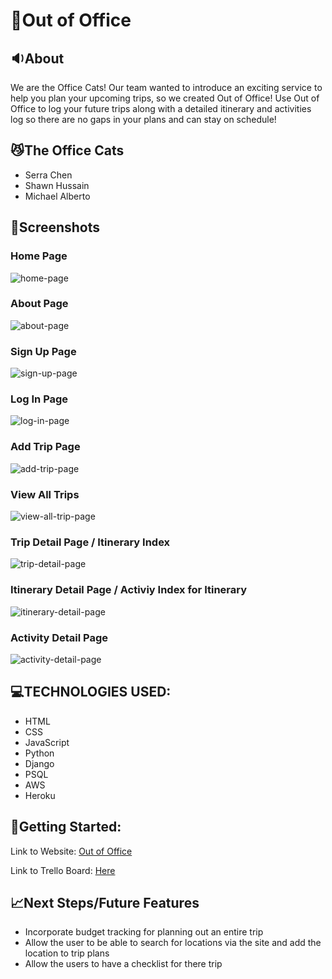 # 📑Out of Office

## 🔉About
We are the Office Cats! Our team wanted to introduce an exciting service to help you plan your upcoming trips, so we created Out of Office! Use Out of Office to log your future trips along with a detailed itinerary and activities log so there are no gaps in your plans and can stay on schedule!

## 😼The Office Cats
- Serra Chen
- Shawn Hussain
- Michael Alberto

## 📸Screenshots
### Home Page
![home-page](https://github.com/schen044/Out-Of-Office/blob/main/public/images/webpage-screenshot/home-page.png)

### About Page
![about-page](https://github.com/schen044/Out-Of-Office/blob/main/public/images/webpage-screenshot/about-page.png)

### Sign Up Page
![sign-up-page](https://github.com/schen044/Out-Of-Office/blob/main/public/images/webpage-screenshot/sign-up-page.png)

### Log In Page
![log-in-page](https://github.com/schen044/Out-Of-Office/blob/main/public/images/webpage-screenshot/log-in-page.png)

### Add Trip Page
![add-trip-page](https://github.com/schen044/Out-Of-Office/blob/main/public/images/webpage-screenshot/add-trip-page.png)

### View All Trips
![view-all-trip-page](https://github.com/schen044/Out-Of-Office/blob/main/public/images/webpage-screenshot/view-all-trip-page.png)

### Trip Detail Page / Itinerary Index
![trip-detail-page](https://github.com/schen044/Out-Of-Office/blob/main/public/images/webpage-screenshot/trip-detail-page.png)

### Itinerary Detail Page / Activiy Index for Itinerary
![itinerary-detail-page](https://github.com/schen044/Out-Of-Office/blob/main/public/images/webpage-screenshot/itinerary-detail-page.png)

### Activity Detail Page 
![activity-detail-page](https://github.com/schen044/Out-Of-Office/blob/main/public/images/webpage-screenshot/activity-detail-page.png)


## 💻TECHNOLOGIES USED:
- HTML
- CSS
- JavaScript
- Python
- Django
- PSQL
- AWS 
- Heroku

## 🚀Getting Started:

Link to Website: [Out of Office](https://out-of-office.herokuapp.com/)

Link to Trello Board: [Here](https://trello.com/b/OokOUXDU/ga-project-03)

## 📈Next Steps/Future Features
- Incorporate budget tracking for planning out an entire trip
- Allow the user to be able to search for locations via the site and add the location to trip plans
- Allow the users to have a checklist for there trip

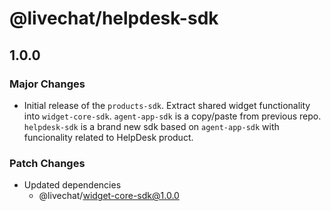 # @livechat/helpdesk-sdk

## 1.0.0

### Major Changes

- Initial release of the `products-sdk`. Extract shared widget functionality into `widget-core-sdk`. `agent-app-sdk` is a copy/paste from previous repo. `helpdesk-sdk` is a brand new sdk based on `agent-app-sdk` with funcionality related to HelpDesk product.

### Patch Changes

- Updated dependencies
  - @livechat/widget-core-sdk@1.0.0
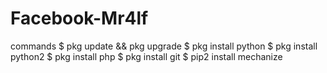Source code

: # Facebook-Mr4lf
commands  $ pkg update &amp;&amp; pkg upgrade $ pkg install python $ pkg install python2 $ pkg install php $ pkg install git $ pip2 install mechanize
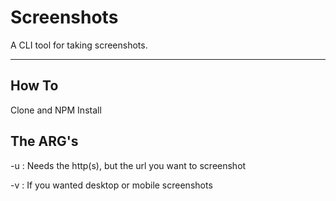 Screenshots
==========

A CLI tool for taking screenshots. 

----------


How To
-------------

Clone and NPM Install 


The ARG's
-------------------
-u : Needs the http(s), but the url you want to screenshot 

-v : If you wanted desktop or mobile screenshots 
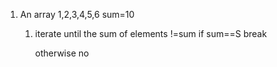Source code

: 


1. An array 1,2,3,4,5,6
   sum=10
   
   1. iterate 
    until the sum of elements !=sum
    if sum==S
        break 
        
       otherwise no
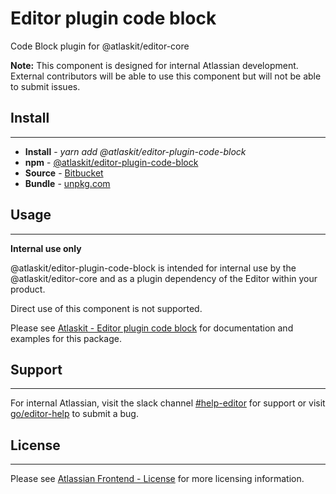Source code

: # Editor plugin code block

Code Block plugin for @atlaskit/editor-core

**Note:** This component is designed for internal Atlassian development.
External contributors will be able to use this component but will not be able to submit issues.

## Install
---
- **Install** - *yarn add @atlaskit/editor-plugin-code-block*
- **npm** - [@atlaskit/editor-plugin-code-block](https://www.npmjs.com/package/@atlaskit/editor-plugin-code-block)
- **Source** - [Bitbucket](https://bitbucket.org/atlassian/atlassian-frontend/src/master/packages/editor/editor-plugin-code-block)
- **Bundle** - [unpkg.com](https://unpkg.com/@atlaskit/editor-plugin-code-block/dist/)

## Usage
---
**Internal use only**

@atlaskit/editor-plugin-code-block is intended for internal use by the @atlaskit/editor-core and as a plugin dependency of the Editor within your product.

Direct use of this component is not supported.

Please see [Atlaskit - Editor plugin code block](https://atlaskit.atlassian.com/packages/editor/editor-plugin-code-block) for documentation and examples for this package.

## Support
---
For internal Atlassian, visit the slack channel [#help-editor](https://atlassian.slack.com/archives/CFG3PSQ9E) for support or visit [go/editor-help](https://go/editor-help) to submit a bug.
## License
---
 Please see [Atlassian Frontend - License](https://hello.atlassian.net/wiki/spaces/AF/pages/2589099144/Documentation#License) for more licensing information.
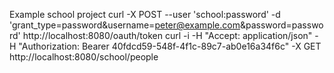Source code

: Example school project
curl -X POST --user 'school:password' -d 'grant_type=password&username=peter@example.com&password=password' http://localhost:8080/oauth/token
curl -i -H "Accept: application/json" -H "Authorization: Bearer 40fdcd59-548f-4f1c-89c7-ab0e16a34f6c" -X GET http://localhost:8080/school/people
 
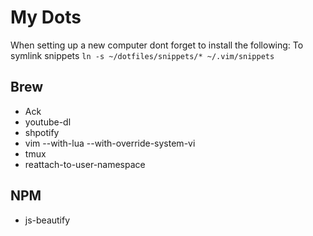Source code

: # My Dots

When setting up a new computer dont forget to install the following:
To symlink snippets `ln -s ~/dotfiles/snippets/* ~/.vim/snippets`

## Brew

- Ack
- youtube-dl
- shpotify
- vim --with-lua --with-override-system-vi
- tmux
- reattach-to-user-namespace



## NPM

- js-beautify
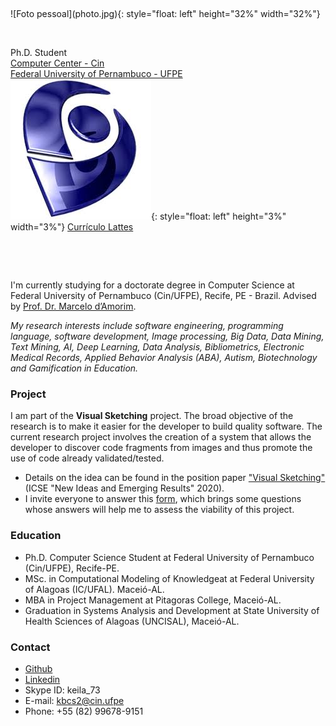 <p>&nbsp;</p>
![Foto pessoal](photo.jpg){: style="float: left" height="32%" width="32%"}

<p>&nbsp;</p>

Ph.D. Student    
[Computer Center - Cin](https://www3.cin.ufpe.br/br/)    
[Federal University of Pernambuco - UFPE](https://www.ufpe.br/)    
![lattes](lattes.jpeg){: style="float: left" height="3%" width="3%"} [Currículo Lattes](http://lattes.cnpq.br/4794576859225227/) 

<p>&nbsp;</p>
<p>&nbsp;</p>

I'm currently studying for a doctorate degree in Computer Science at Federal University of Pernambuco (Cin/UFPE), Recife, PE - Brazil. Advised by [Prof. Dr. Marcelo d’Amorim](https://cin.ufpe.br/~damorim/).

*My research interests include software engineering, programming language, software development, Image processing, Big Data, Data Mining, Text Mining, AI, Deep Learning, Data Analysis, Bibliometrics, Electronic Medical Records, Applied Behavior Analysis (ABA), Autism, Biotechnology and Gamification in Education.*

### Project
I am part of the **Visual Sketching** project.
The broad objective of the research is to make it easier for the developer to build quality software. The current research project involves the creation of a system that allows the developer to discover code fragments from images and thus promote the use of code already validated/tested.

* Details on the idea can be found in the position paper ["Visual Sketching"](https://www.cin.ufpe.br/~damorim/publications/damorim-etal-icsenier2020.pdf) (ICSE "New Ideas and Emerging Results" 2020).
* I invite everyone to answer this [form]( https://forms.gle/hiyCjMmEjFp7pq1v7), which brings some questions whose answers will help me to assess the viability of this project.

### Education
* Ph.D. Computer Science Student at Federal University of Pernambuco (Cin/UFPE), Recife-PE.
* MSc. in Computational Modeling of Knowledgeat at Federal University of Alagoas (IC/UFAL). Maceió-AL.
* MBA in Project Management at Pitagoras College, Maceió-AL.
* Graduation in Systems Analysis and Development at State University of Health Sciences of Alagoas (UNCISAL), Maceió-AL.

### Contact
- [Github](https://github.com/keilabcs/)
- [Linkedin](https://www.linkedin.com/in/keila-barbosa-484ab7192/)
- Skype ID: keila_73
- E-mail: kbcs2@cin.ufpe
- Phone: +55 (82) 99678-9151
※ ※ ※
Your response should be made up of the lines in the data that contain the word "float".

![Foto pessoal](photo.jpg){: style="float: left" height="32%" width="32%"}
![lattes](lattes.jpeg){: style="float: left" height="3%" width="3%"} [Currículo Lattes](http://lattes.cnpq.br/4794576859225227/) 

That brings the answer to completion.